Problem with Eq in Haskell for comparing Lists

Question

I'm implementing Lists in Haskell by myself, but I had a little problem while comparing two Lists for equality,

data List a = Void | Cons a (List a) -- deriving (Show, Eq)

instance (Eq a) => Eq (List a) where
  (==) a b = equalHelp a b

equalHelp :: (Eq a) => List a -> List a -> Bool
equalHelp Void Void = True
equalHelp a Void = False
equalHelp Void b = False
equalHelp (Cons a b) l = if (myElem a l) then (equalHelp b l) else False

myElem :: (Eq a) => a -> List a -> Bool
myElem a Void = False
myElem a (Cons c d) = if (a == c) then True
                      else myElem a d

For example, if I have

l1 = (Cons 1 (Cons 2 (Cons 3 (Cons 4 (Cons 5 Void)))))

And if I do l1 == l1, then instead of printing True, it prints False. What am I missing?

Answer 1

Your equalHelp implements isSubset subset ofSet predicate -- almost, except for the fact that it always slides into the empty second list case and then fails.

Instead, stop your recursion on the singleton case:

isSubset :: (Eq a) => List a -> List a -> Bool
isSubset Void Void = True
isSubset a Void = False
isSubset Void b = False
isSubset (Cons a Void) l = if (myElem a l) then True           else False
isSubset (Cons a b)    l = if (myElem a l) then (isSubset b l) else False

Your second clause assumes a is a non-empty list, because of the preceding clause. But it is better when each clause's assumptions are clear in the open and the patterns are mutually exclusive (if making it so doesn't make our code overly verbose and thus less readable). Thus, we write it as

isSubset :: (Eq a) => List a -> List a -> Bool
isSubset Void         Void  =  True
isSubset (Cons _ _)   Void  =  False
isSubset Void  (Cons _ _)   =  False
isSubset (Cons a Void)  l   =  myElem a l
isSubset (Cons a b)     l   =  myElem a l && isSubset b l

There's one error left intentionally here, a vestige of your code. One of the clauses is erroneous: an empty set is a subset of any set. Thus the two clauses dealing with an empty set as the first argument can be joined together into one clause.
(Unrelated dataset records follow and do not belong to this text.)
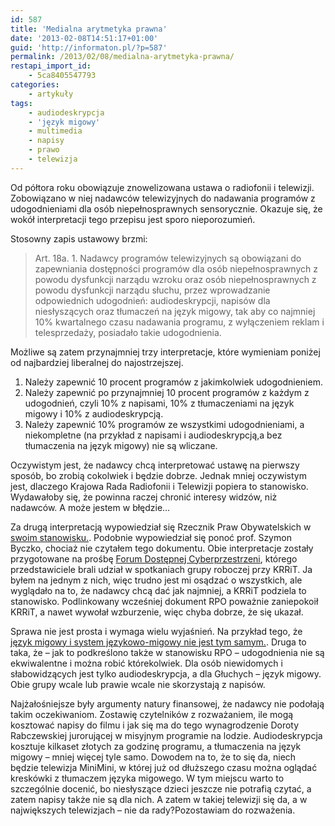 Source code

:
 ```yaml
---
id: 587
title: 'Medialna arytmetyka prawna'
date: '2013-02-08T14:51:17+01:00'
guid: 'http://informaton.pl/?p=587'
permalink: /2013/02/08/medialna-arytmetyka-prawna/
restapi_import_id:
    - 5ca8405547793
categories:
    - artykuły
tags:
    - audiodeskrypcja
    - 'język migowy'
    - multimedia
    - napisy
    - prawo
    - telewizja
---
```


Od półtora roku obowiązuje znowelizowana ustawa o radiofonii i telewizji. Zobowiązano w niej nadawców telewizyjnych do nadawania programów z udogodnieniami dla osób niepełnosprawnych sensorycznie. Okazuje się, że wokół interpretacji tego przepisu jest sporo nieporozumień.

Stosowny zapis ustawowy brzmi:

> Art. 18a. 1. Nadawcy programów telewizyjnych są obowiązani do zapewniania dostępności programów dla osób niepełnosprawnych z powodu dysfunkcji narządu wzroku oraz osób niepełnosprawnych z powodu dysfunkcji narządu słuchu, przez wprowadzanie odpowiednich udogodnień: audiodeskrypcji, napisów dla niesłyszących oraz tłumaczeń na język migowy, tak aby co najmniej 10% kwartalnego czasu nadawania programu, z wyłączeniem reklam i telesprzedaży, posiadało takie udogodnienia.

Możliwe są zatem przynajmniej trzy interpretacje, które wymieniam poniżej od najbardziej liberalnej do najostrzejszej.

1. Należy zapewnić 10 procent programów z jakimkolwiek udogodnieniem.
2. Należy zapewnić po przynajmniej 10 procent programów z każdym z udogodnień, czyli 10% z napisami, 10% z tłumaczeniami na język migowy i 10% z audiodeskrypcją.
3. Należy zapewnić 10% programów ze wszystkimi udogodnieniami, a niekompletne (na przykład z napisami i audiodeskrypcją,a bez tłumaczenia na język migowy) nie są wliczane.

Oczywistym jest, że nadawcy chcą interpretować ustawę na pierwszy sposób, bo zrobią cokolwiek i będzie dobrze. Jednak mniej oczywistym jest, dlaczego Krajowa Rada Radiofonii i Telewizji popiera to stanowisko. Wydawałoby się, że powinna raczej chronić interesy widzów, niż nadawców. A może jestem w błędzie…

Za drugą interpretacją wypowiedział się Rzecznik Praw Obywatelskich w [swoim stanowisku.](http://www.sprawy-generalne.brpo.gov.pl/pdf/2012/10/715848/1695844.pdf). Podobnie wypowiedział się ponoć prof. Szymon Byczko, chociaż nie czytałem tego dokumentu. Obie interpretacje zostały przygotowane na prośbę [Forum Dostępnej Cyberprzestrzeni](http://fdc.org.pl), którego przedstawiciele brali udział w spotkaniach grupy roboczej przy KRRiT. Ja byłem na jednym z nich, więc trudno jest mi osądzać o wszystkich, ale wyglądało na to, że nadawcy chcą dać jak najmniej, a KRRiT podziela to stanowisko. Podlinkowany wcześniej dokument RPO poważnie zaniepokoił KRRiT, a nawet wywołał wzburzenie, więc chyba dobrze, że się ukazał.

Sprawa nie jest prosta i wymaga wielu wyjaśnień. Na przykład tego, że [język migowy i system językowo-migowy nie jest tym samym.](http://informaton.pl/?p=447). Druga to taka, że – jak to podkreślono także w stanowisku RPO – udogodnienia nie są ekwiwalentne i można robić którekolwiek. Dla osób niewidomych i słabowidzących jest tylko audiodeskrypcja, a dla Głuchych – język migowy. Obie grupy wcale lub prawie wcale nie skorzystają z napisów.

Najżałośniejsze były argumenty natury finansowej, że nadawcy nie podołają takim oczekiwaniom. Zostawię czytelników z rozważaniem, ile mogą kosztować napisy do filmu i jak się ma do tego wynagrodzenie Doroty Rabczewskiej jurorującej w misyjnym programie na lodzie. Audiodeskrypcja kosztuje kilkaset złotych za godzinę programu, a tłumaczenia na język migowy – mniej więcej tyle samo. Dowodem na to, że to się da, niech będzie telewizja MiniMini, w której już od dłuższego czasu można oglądać kreskówki z tłumaczem języka migowego. W tym miejscu warto to szczególnie docenić, bo niesłyszące dzieci jeszcze nie potrafią czytać, a zatem napisy także nie są dla nich. A zatem w takiej telewizji się da, a w największych telewizjach – nie da rady?Pozostawiam do rozważenia.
We've also used the code simplifications

if A then True else False   ===   A
if A then B    else False   ===   A && B

in this re-write. There's also

if A then True else C       ===   A || C

which you can use to simplify your myElem definition.

---

Another way to rectify your code is to treat it as if defining equality of lists up to ordering of the elements. Removing the head element of the second argument as well on each recursive call as suggested in the comments won't do the trick as we need to remove the found element which might not be -- and likely is not -- the head element. This isn't likely to be very simple, nor efficient, especially if you would also opt to allow for multiplicities of elements. In that case, it is easiest to just define

equalUpToOrderingWithMults a b =
    isSubset a b  &&  isSubset b a

The most straightforward way is to just ditch the myElem call and instead compare only the head elements of the two argument lists at each step of the recursion for the "normal", so to speak, concept of equality.